JPMAM unveils plan to offer three share classes post-RDR
JP Morgan Asset Management has outlined its plan to offer three share classes post-Retail Distribution Review (RDR) in the UK and has placed the onus on advisers to pick the right share.
The group will offer the ‘A’ share class, which will carry a typical annual management charge (AMC) of 1.5%. It will be available to direct retail investors and to advisers eligible for commission, such as non-advised or legacy business.
They will also offer a ‘B’ share class with a typical AMC of 1%. It will be ‘clean’ of commission and available to advisers placing business directly with the group, and to platforms or nominees, including providers that want to receive a platform inclusive fee.
The minimum investment for this share class is £1m but the group said it would work with intermediaries on a case-by-case basis and would waive the minimum.
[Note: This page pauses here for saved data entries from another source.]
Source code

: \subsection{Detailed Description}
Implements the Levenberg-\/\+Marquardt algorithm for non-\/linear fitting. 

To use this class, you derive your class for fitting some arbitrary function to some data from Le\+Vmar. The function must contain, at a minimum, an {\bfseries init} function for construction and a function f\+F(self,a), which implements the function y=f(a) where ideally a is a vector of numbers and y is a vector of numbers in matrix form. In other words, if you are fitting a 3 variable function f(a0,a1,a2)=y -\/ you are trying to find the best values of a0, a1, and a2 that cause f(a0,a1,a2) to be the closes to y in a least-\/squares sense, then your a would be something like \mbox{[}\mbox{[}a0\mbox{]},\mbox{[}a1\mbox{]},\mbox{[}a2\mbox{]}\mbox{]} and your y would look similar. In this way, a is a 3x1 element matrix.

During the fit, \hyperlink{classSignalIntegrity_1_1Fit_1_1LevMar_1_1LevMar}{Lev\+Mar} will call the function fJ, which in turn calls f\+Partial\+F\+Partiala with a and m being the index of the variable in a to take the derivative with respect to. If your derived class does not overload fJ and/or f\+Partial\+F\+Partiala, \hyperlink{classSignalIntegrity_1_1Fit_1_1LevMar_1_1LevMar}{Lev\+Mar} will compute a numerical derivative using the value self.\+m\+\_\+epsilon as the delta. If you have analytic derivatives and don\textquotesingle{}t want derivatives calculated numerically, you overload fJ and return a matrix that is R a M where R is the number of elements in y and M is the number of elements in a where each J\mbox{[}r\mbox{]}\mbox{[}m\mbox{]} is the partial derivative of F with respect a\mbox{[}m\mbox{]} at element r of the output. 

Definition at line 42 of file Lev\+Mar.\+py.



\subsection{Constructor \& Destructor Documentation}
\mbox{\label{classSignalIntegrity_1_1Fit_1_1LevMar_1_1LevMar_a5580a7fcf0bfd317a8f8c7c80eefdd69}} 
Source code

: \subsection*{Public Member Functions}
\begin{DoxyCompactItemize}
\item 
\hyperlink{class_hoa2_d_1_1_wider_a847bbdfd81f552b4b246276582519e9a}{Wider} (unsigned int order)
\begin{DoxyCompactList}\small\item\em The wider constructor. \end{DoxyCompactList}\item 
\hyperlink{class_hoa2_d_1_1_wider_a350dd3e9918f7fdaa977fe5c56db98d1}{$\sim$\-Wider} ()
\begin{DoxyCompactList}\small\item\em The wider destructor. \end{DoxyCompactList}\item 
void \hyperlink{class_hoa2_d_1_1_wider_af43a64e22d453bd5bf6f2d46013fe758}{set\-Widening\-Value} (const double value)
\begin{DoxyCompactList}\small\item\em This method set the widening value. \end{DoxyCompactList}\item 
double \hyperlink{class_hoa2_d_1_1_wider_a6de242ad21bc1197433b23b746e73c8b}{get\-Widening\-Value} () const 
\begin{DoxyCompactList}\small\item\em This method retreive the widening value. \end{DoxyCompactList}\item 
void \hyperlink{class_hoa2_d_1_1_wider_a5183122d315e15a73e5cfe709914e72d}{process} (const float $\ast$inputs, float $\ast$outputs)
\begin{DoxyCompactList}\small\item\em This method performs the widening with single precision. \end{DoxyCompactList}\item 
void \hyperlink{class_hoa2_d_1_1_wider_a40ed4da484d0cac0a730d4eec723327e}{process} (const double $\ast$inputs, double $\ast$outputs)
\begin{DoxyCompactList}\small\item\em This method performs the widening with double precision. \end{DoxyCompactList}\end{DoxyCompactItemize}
Finally, the ‘C’ share class will be ‘clean’ of commission, with a typical AMC of 0.75%, and is available to investors and platforms who do not want to receive a platform inclusive fee. The minimum investment of £5m is waived if the adviser goes through a platform, in which case the minimum would £1000.
The ‘C’ share class is in line with other providers, such as Schroders, Henderson Global Investors, Newton, BlackRock and Rathbones, which have also launched an RDR-ready share class of 0.75%.
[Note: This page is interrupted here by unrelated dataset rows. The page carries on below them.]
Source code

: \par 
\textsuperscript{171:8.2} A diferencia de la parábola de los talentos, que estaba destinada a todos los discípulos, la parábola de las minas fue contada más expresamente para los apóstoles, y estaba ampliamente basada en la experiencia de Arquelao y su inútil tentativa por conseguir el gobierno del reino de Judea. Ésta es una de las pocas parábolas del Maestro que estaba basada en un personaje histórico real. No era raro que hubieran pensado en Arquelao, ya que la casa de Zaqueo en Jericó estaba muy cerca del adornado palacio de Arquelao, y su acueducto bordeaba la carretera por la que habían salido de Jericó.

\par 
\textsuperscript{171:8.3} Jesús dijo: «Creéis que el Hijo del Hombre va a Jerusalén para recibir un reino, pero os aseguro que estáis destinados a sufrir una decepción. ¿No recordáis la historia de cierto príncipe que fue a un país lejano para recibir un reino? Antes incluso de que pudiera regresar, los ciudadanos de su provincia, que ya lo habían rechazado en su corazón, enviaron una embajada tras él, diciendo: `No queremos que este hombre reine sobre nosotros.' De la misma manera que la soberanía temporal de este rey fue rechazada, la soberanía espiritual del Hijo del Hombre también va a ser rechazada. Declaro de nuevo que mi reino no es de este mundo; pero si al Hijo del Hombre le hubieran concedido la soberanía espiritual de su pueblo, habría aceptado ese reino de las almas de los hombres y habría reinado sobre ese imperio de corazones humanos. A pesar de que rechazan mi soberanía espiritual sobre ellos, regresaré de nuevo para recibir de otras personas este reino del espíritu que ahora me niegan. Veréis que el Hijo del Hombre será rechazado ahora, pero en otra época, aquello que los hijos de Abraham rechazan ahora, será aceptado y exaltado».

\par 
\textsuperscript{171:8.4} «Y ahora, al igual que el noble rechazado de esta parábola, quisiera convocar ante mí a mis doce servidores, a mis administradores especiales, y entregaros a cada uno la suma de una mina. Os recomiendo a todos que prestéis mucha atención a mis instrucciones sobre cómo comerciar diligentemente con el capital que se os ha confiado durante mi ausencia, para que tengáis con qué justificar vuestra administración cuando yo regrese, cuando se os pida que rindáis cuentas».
Mike Parsons, head of UK retail sales at JP Morgan Asset Management, said the group was mailing out the details of the share classes to intermediaries, and advised intermediaries to note an amendment to the terms of business.
He said it letter would place the onus on advisers to identify the correct share class for the business they place for their clients.
“All other retail fund groups will be writing to advisers very soon informing them of their RDR share class terms and potentially amending their terms of business,” he said.
“Advisers are likely to receive a blizzard of notification letters, and with no industry standard for naming share classes, advisers will need to acquaint themselves with each group’s offering.”